- Opening Delimiter -
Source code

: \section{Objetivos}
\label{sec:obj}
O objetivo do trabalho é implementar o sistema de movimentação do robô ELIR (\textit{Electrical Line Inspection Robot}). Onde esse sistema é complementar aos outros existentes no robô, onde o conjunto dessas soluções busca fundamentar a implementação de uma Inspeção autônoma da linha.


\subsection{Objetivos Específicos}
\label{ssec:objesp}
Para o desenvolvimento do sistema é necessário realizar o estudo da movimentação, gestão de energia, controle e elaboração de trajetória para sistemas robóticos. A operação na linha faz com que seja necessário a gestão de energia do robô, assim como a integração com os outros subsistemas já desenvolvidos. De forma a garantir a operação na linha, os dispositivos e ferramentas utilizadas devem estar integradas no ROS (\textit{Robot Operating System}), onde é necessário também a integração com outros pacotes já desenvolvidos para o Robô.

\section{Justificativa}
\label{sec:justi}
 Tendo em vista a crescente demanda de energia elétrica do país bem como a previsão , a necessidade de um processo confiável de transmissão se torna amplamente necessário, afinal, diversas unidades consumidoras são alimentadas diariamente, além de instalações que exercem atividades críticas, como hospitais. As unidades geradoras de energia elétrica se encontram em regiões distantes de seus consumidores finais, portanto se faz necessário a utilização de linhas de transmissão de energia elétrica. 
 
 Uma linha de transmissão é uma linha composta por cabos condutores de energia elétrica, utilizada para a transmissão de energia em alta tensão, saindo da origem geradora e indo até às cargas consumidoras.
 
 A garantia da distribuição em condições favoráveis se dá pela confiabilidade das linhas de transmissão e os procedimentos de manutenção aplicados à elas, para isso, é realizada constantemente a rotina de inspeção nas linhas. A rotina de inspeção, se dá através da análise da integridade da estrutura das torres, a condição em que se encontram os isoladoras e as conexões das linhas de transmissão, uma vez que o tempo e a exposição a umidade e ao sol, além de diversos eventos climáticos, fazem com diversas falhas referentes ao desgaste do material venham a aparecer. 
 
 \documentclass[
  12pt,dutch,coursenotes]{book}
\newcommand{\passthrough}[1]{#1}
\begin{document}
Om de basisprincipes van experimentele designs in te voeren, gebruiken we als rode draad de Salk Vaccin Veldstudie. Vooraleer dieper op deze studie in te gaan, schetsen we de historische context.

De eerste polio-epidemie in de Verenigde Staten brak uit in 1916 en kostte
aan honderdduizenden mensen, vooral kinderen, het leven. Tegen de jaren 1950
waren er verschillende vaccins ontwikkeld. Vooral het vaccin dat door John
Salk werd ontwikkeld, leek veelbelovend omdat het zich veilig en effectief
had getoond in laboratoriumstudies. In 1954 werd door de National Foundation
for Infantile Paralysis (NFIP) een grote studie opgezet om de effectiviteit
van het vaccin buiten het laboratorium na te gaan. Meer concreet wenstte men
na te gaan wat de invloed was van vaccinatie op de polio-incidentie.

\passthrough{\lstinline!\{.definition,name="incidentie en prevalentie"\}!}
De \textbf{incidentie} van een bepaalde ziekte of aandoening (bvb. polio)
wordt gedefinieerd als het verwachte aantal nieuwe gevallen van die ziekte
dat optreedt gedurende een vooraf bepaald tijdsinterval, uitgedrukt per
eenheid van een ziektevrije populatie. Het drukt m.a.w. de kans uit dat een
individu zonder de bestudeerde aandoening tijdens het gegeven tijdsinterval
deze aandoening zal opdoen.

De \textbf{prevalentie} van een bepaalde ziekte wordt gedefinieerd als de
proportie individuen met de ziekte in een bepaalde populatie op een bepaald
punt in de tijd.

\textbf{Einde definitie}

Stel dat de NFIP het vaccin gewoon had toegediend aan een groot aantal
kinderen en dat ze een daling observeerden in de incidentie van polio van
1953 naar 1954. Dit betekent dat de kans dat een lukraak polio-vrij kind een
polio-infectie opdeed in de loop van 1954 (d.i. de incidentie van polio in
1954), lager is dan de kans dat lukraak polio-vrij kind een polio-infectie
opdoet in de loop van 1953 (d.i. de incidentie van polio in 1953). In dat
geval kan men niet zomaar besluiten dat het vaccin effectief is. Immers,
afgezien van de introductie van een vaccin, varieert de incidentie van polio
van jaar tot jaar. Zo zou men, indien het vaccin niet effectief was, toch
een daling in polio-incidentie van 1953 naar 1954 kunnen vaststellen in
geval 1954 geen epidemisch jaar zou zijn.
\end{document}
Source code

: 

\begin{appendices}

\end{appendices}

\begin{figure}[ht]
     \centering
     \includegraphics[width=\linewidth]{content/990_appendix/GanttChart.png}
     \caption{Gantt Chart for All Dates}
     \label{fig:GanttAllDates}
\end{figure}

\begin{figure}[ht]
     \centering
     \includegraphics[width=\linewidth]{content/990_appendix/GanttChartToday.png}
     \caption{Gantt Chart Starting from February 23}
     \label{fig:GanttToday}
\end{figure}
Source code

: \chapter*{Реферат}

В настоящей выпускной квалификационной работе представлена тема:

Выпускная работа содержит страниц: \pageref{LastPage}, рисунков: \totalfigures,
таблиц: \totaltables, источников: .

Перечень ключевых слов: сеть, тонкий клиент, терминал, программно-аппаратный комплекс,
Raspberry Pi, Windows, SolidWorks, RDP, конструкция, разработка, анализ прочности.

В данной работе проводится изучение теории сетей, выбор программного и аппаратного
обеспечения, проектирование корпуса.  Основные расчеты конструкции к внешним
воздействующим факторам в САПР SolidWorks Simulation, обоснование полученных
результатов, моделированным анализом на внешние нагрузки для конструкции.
- Closing Delimiter -
Out of the data above, transcribe exactly and only the lines starting with the line that has "proportie individuen met" and going on through the line that has "een daling in", both included.

proportie individuen met de ziekte in een bepaalde populatie op een bepaald
punt in de tijd.

\textbf{Einde definitie}

Stel dat de NFIP het vaccin gewoon had toegediend aan een groot aantal
kinderen en dat ze een daling observeerden in de incidentie van polio van
1953 naar 1954. Dit betekent dat de kans dat een lukraak polio-vrij kind een
polio-infectie opdeed in de loop van 1954 (d.i. de incidentie van polio in
1954), lager is dan de kans dat lukraak polio-vrij kind een polio-infectie
opdoet in de loop van 1953 (d.i. de incidentie van polio in 1953). In dat
geval kan men niet zomaar besluiten dat het vaccin effectief is. Immers,
afgezien van de introductie van een vaccin, varieert de incidentie van polio
van jaar tot jaar. Zo zou men, indien het vaccin niet effectief was, toch
een daling in polio-incidentie van 1953 naar 1954 kunnen vaststellen in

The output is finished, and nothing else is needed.